On Tuesday a court in New Jersey threw out a case against prop trading firm My Forex Funds in a huge loss for the regulator, the Commodities and Futures Trading Commission (CFTC), which brought the legal action against the company in August 2023.
At the time, we wrote that My Forex Funds was toast. And indeed, it’s entirely plausible they would have been.
But that is not what has happened – why?
The CFTC messed up with My Forex Funds
The weird thing about the case is that it was not dismissed for anything to do with the prop operations that My Forex Funds was running. In fact, the judge overseeing the case acknowledged the evidence in this regard was strong enough to bring the case to court.
Instead, the problem was related to an asset freeze that the CFTC got enforced against My Forex Funds as part of its case.
The CFTC justified that request – which was granted – by saying that My Forex Funds would seek to move funds out of the US and prevent authorities from being able to access them.

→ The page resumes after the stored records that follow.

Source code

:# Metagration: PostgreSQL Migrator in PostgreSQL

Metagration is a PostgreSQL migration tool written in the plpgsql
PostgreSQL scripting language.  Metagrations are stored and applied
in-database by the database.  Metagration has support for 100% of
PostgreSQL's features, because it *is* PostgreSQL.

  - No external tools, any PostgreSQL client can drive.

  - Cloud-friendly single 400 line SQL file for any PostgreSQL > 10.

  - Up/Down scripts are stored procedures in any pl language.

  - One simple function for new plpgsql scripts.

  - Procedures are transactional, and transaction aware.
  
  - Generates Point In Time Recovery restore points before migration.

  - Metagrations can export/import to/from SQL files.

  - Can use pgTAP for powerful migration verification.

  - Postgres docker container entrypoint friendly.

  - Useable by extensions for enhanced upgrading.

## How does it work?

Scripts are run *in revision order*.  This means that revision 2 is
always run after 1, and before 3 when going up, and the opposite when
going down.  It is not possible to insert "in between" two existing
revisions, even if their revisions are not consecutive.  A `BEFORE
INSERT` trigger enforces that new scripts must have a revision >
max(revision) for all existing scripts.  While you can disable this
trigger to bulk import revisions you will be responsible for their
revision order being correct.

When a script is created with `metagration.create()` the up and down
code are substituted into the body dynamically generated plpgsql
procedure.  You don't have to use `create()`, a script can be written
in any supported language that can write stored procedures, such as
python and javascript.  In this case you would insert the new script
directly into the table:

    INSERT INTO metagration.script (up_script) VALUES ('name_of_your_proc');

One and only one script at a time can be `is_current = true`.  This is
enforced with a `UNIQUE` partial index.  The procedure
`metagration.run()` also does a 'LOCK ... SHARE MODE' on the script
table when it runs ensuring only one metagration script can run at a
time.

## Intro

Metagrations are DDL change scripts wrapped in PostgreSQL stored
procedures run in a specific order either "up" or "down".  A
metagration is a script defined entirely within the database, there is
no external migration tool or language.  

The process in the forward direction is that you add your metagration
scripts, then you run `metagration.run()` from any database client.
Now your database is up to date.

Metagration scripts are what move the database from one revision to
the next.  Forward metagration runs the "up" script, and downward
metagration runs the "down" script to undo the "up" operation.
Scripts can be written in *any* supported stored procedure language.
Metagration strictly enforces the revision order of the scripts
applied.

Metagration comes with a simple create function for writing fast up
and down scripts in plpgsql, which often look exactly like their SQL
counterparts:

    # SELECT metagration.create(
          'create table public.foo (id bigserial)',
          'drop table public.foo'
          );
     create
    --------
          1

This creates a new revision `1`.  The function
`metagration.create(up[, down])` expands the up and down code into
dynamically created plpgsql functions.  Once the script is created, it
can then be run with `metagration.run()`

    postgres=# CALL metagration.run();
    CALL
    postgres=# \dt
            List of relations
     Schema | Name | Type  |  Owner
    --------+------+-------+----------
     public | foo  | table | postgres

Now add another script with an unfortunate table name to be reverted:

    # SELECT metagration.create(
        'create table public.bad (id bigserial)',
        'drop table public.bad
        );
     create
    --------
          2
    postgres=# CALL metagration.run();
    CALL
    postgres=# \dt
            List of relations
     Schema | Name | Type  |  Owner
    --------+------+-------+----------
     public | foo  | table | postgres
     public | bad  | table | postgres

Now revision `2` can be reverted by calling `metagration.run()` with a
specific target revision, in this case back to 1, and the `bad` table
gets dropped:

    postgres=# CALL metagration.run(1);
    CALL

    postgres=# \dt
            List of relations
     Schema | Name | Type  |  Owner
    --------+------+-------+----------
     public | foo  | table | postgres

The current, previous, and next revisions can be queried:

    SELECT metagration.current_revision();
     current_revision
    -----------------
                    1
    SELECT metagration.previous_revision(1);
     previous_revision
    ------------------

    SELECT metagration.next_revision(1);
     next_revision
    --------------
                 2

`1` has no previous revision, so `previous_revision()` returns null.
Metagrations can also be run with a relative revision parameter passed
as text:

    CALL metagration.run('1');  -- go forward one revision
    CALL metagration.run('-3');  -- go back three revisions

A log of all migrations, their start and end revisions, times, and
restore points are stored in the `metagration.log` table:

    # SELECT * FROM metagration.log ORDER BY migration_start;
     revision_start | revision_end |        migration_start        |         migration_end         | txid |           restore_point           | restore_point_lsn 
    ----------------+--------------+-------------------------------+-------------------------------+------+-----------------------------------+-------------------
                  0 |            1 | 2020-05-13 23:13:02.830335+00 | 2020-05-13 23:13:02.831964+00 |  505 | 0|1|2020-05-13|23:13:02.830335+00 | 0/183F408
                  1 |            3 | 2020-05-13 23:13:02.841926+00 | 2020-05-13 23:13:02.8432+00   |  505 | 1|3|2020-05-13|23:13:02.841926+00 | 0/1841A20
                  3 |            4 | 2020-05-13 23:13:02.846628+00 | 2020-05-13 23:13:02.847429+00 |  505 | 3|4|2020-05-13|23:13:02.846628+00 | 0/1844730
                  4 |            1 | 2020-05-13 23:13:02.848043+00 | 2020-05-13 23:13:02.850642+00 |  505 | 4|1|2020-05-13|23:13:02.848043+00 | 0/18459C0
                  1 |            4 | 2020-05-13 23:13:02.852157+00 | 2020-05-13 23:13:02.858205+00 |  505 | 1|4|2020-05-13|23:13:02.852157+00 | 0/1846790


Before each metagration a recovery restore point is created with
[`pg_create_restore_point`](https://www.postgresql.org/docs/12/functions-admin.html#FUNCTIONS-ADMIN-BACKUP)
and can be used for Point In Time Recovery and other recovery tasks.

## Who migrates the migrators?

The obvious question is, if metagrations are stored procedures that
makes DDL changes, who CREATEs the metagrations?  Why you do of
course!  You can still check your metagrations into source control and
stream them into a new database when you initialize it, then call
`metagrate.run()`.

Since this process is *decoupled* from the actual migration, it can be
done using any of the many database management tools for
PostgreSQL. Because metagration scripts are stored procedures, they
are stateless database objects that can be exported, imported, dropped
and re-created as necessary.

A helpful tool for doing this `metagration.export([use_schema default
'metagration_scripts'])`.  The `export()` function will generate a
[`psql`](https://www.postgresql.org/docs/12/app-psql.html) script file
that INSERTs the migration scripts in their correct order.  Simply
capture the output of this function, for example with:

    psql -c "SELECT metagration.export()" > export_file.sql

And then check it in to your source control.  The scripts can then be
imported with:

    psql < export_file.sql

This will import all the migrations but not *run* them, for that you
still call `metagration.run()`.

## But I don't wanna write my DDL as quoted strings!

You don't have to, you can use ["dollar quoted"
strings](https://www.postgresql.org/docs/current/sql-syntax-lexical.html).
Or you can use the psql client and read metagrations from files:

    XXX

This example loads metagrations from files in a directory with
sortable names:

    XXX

One of the pieces of evidence it used to make that claim was that the company had transferred CAD 31.5m ($22.5m) to a personal account of Murtuza Kazmi, the owner of My Forex Funds.

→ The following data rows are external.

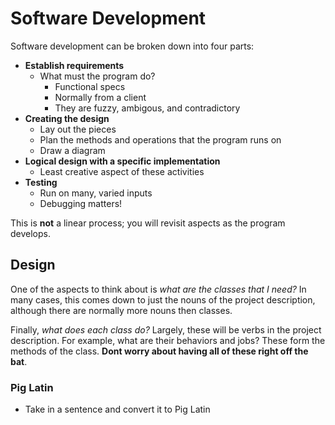 # Software Development

Software development can be broken down into four parts:

* **Establish requirements**
    * What must the program do?
        * Functional specs
        * Normally from a client
        * They are fuzzy, ambigous, and contradictory
* **Creating the design**
    * Lay out the pieces
    * Plan the methods and operations that the program runs on
    * Draw a diagram
* **Logical design with a specific implementation**
    * Least creative aspect of these activities
* **Testing**
    * Run on many, varied inputs
    * Debugging matters!

This is **not** a linear process; you will revisit aspects as the program develops.

## Design

One of the aspects to think about is *what are the classes that I need?* In many cases, this comes down to just the nouns of the project description, although there are normally more nouns then classes. 

Finally, *what does each class do?* Largely, these will be verbs in the project description. For example, what are their behaviors and jobs? These form the methods of the class. **Dont worry about having all of these right off the bat**.

### Pig Latin
* Take in a sentence and convert it to Pig Latin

That evidence was then used by the court to support an asset freeze on My Forex Funds accounts, as the CFTC argued it showed he had the potential and intent to move funds out of the US.

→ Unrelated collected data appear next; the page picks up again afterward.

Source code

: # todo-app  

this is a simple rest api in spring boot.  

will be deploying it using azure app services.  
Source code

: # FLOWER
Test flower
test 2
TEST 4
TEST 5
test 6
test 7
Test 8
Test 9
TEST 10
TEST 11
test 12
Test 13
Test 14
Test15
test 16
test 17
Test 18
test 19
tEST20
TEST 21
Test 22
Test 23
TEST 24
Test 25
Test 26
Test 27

The CFTC’s claims about My Forex Funds’ payments were inaccurate
Unfortunately for the CFTC, the payments weren’t sent to Kazmi’s own account. They were sent to the Canadian tax authorities to pay My Forex Funds’ corporation tax for its entity in the country.
Not only that, but the CFTC had confirmation of this prior to the asset freeze going into play. In other words, they allowed the asset freeze to happen even though they should have known – and probably did know – that a key reason for its happening was based on a claim that was false.
To top that off, when the mistake came out in court proceedings, they were not forthcoming about it.
Rather than acknowledging it, they did something akin to ‘pork barrelling’ – they put it as a footnote in a larger document, which contained a bunch of other information, rather than putting it as a standalone piece of information.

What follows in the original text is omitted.